図書館本

3.11を原因とする震災死を石井氏(1977-)が取材と聞き取りで描き出す。
民生委員、医師会会長、歯科医師会会長、市役所職員、市長、消防団員、僧侶、自衛隊員、葬儀社社員などの地元を良く知る人々の生の声が綴られている。
辛いのは、釜石という場所は生死が二分した(津波被災地が)場所であるからこそ、身近な人々の死がそこにある。

鵜住居や大槌の話も出てきます。
遺体安置所の中で生かされた者と死せる者が向き合い、嗚咽、涙、怒り、絶望、思いやり、慈悲、ありとあらゆる不条理の中で時間が過ぎていく光景が目に浮かんできます。

津波にですべてが流された場所はボランティアで体験はしましたが、震災直後の多くの死の場面はおそらく創造を絶する光景が広がり、なんとか早くご家族などに合わせて上げたいという多くの方の努力がそこにあったことが分かります。

あとがきで筆者が書かれている光景を私自身も現地で聞きました。

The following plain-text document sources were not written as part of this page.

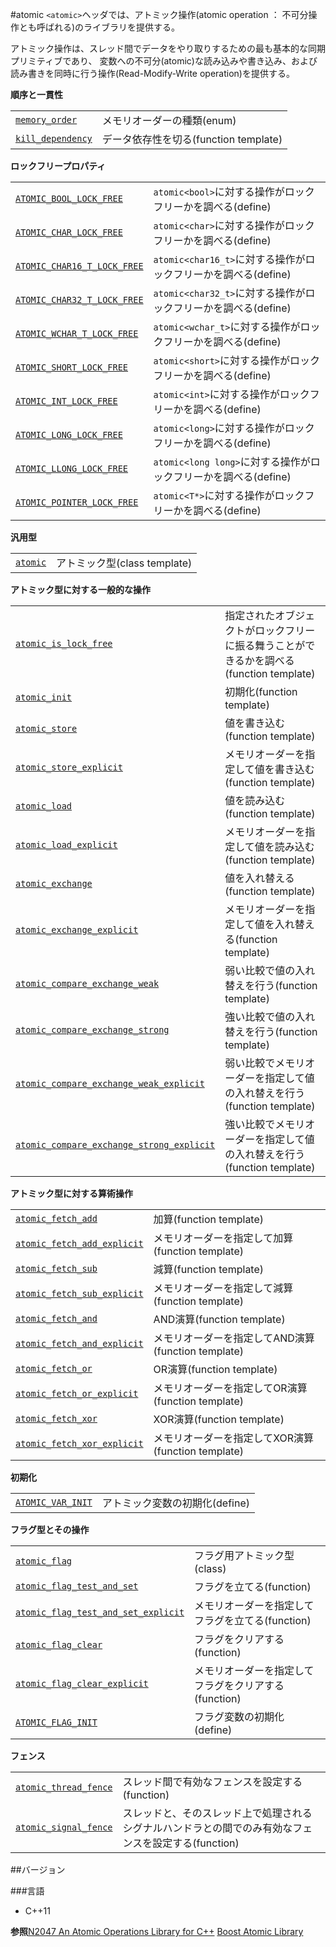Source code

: #atomic
`<atomic>`ヘッダでは、アトミック操作(atomic operation ： 不可分操作とも呼ばれる)のライブラリを提供する。

アトミック操作は、スレッド間でデータをやり取りするための最も基本的な同期プリミティブであり、
変数への不可分(atomic)な読み込みや書き込み、および読み書きを同時に行う操作(Read-Modify-Write operation)を提供する。

<b>順序と一貫性</b>

| | |
|--------------------------------------------------------------------------------------------------------------------|------------------------------------------------|
| [`memory_order`](./atomic/memory_order) | メモリオーダーの種類(enum) |
| [`kill_dependency`](./atomic/kill_dependency) | データ依存性を切る(function template) |


<b>ロックフリープロパティ</b>

| | |
|---------------------------------------------------------------------------------------------------------------------------------|----------------------------------------------------------------------------------------------|
| [`ATOMIC_BOOL_LOCK_FREE`](./atomic/lock_free_property) | `atomic<bool>`に対する操作がロックフリーかを調べる(define) |
| [`ATOMIC_CHAR_LOCK_FREE`](./atomic/lock_free_property) | `atomic<char>`に対する操作がロックフリーかを調べる(define) |
| [`ATOMIC_CHAR16_T_LOCK_FREE`](./atomic/lock_free_property) | `atomic<char16_t>`に対する操作がロックフリーかを調べる(define) |
| [`ATOMIC_CHAR32_T_LOCK_FREE`](./atomic/lock_free_property) | `atomic<char32_t>`に対する操作がロックフリーかを調べる(define) |
| [`ATOMIC_WCHAR_T_LOCK_FREE`](./atomic/lock_free_property) | `atomic<wchar_t>`に対する操作がロックフリーかを調べる(define) |
| [`ATOMIC_SHORT_LOCK_FREE`](./atomic/lock_free_property) | `atomic<short>`に対する操作がロックフリーかを調べる(define) |
| [`ATOMIC_INT_LOCK_FREE`](./atomic/lock_free_property) | `atomic<int>`に対する操作がロックフリーかを調べる(define) |
| [`ATOMIC_LONG_LOCK_FREE`](./atomic/lock_free_property) | `atomic<long>`に対する操作がロックフリーかを調べる(define) |
| [`ATOMIC_LLONG_LOCK_FREE`](./atomic/lock_free_property) | `atomic<long long>`に対する操作がロックフリーかを調べる(define) |
| [`ATOMIC_POINTER_LOCK_FREE`](./atomic/lock_free_property) | `atomic<T*>`に対する操作がロックフリーかを調べる(define) |

<b>汎用型</b>

| | |
|--------------------------------------------------------------------------------------------------|------------------------------------|
| [`atomic`](./atomic/atomic) | アトミック型(class template) |

<b>アトミック型に対する一般的な操作</b>

| | |
|--------------------------------------------------------------------------------------------------------------------------------------------------------------------|---------------------------------------------------------------------------------------------------------------------------|
| [`atomic_is_lock_free`](./atomic/atomic_is_lock_free) | 指定されたオブジェクトがロックフリーに振る舞うことができるかを調べる(function template) |
| [`atomic_init`](./atomic/atomic_init) | 初期化(function template) |
| [`atomic_store`](./atomic/atomic_store) | 値を書き込む(function template) |
| [`atomic_store_explicit`](./atomic/atomic_store_explicit) | メモリオーダーを指定して値を書き込む(function template) |
| [`atomic_load`](./atomic/atomic_load) | 値を読み込む(function template) |
| [`atomic_load_explicit`](./atomic/atomic_load_explicit) | メモリオーダーを指定して値を読み込む(function template) |
| [`atomic_exchange`](./atomic/atomic_exchange) | 値を入れ替える(function template) |
| [`atomic_exchange_explicit`](./atomic/atomic_exchange_explicit) | メモリオーダーを指定して値を入れ替える(function template) |
| [`atomic_compare_exchange_weak`](./atomic/atomic_compare_exchange_weak) | 弱い比較で値の入れ替えを行う(function template) |
| [`atomic_compare_exchange_strong`](./atomic/atomic_compare_exchange_strong) | 強い比較で値の入れ替えを行う(function template) |
| [`atomic_compare_exchange_weak_explicit`](./atomic/atomic_compare_exchange_weak_explicit) | 弱い比較でメモリオーダーを指定して値の入れ替えを行う(function template) |
| [`atomic_compare_exchange_strong_explicit`](./atomic/atomic_compare_exchange_strong_explicit) | 強い比較でメモリオーダーを指定して値の入れ替えを行う(function template) |

<b>アトミック型に対する算術操作</b>

| | |
|----------------------------------------------------------------------------------------------------------------------------------------|------------------------------------------------------------------|
| [`atomic_fetch_add`](./atomic/atomic_fetch_add) | 加算(function template) |
| [`atomic_fetch_add_explicit`](./atomic/atomic_fetch_add_explicit) | メモリオーダーを指定して加算(function template) |
| [`atomic_fetch_sub`](./atomic/atomic_fetch_sub) | 減算(function template) |
| [`atomic_fetch_sub_explicit`](./atomic/atomic_fetch_sub_explicit) | メモリオーダーを指定して減算(function template) |
| [`atomic_fetch_and`](./atomic/atomic_fetch_and) | AND演算(function template) |
| [`atomic_fetch_and_explicit`](./atomic/atomic_fetch_and_explicit) | メモリオーダーを指定してAND演算(function template) |
| [`atomic_fetch_or`](./atomic/atomic_fetch_or) | OR演算(function template) |
| [`atomic_fetch_or_explicit`](./atomic/atomic_fetch_or_explicit) | メモリオーダーを指定してOR演算(function template) |
| [`atomic_fetch_xor`](./atomic/atomic_fetch_xor) | XOR演算(function template) |
| [`atomic_fetch_xor_explicit`](./atomic/atomic_fetch_xor_explicit) | メモリオーダーを指定してXOR演算(function template) |

<b>初期化</b>

| | |
|--------------------------------------------------------------------------------------------------------------------|-------------------------------------------|
| [`ATOMIC_VAR_INIT`](./atomic/atomic_var_init) | アトミック変数の初期化(define) |

<b>フラグ型とその操作</b>

| | |
|--------------------------------------------------------------------------------------------------------------------------------------------------------|---------------------------------------------------------------------------|
| [`atomic_flag`](./atomic/atomic_flag) | フラグ用アトミック型(class) |
| [`atomic_flag_test_and_set`](./atomic/atomic_flag_test_and_set) | フラグを立てる(function) |
| [`atomic_flag_test_and_set_explicit`](./atomic/atomic_flag_test_and_set_explicit) | メモリオーダーを指定してフラグを立てる(function) |
| [`atomic_flag_clear`](./atomic/atomic_flag_clear) | フラグをクリアする(function) |
| [`atomic_flag_clear_explicit`](./atomic/atomic_flag_clear_explicit) | メモリオーダーを指定してフラグをクリアする(function) |
| [`ATOMIC_FLAG_INIT`](./atomic/atomic_flag_init) | フラグ変数の初期化(define) |

<b>フェンス</b>

| | |
|----------------------------------------------------------------------------------------------------------------------------|---------------------------------------------------------------------------------------------------------------------------------------------------|
| [`atomic_thread_fence`](./atomic/atomic_thread_fence) | スレッド間で有効なフェンスを設定する(function) |
| [`atomic_signal_fence`](./atomic/atomic_signal_fence) | スレッドと、そのスレッド上で処理されるシグナルハンドラとの間でのみ有効なフェンスを設定する(function) |


##バージョン

###言語

- C++11

<b>参照</b>[N2047 An Atomic Operations Library for C++](http://www.open-std.org/JTC1/SC22/WG21/docs/papers/2006/n2047.html)
[Boost Atomic Library](http://www.boost.org/doc/libs/release/libs/atomic/)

津波で流されたご遺体がどの様な状況であったか、重機などが無ければ、どうしようも手が届かない現場があったことを。

日本のすべての方が、現場の匂いや風を共有することは出来ないでしょうが、少なくとも津波で被災した場所を訪れて手を合わせ、頭を下げることを御願いしたい。
生きる者として何が出来るのか、真剣に考えていかねばいけないと本書は静かに語りかけているように思う。

未だに多くの行方不明の方がいて、心の底から泣くことも出来ないご遺族がいることも。

一つだけ気になったのは、日本人の死生観として、昔は土葬で土に還るという考えもあったかと思うが、近代は火葬が多く、被災地で仮の土葬が受け入れられなかったということである。